# Task objective:
Each line of the entries that mentions the string "images" needs to be reported.

# Entries shown:
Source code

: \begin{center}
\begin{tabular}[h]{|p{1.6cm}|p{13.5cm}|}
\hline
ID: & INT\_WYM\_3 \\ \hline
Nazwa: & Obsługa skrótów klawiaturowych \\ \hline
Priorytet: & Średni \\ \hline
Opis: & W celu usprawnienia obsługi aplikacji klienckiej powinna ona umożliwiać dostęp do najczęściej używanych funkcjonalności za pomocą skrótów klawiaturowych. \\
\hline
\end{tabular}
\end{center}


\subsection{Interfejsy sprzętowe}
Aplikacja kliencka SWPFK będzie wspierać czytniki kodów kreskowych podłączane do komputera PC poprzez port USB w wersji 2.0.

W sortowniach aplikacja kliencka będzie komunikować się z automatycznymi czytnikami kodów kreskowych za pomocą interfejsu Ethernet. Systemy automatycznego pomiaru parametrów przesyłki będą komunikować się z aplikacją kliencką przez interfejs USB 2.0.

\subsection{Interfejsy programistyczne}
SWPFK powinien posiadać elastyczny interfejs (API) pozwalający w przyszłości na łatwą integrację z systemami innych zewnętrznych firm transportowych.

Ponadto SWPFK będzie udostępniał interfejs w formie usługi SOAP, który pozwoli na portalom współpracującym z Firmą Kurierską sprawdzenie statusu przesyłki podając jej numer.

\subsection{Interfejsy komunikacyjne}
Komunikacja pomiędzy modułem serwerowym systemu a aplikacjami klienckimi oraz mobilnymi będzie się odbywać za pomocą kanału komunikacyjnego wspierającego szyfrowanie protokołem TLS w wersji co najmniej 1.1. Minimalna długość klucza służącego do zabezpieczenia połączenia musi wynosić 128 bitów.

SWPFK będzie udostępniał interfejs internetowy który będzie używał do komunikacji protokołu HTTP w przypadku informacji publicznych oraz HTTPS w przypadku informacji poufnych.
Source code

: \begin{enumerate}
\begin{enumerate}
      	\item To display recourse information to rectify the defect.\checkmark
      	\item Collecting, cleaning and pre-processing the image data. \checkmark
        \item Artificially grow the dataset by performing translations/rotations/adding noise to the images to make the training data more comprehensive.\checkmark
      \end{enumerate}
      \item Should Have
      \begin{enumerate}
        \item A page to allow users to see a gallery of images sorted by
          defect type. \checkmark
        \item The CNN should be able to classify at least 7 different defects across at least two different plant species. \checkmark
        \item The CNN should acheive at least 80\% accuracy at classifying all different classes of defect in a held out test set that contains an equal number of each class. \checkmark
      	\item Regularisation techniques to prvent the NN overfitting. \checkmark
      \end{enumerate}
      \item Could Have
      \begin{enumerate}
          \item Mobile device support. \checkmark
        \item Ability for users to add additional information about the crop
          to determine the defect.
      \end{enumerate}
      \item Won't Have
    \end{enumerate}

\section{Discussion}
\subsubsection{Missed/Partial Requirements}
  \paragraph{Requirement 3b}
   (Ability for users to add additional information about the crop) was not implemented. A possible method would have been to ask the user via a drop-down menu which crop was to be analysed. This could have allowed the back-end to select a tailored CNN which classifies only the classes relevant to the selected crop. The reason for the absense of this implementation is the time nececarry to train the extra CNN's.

# Solved problem:
        \item Artificially grow the dataset by performing translations/rotations/adding noise to the images to make the training data more comprehensive.\checkmark
        \item A page to allow users to see a gallery of images sorted by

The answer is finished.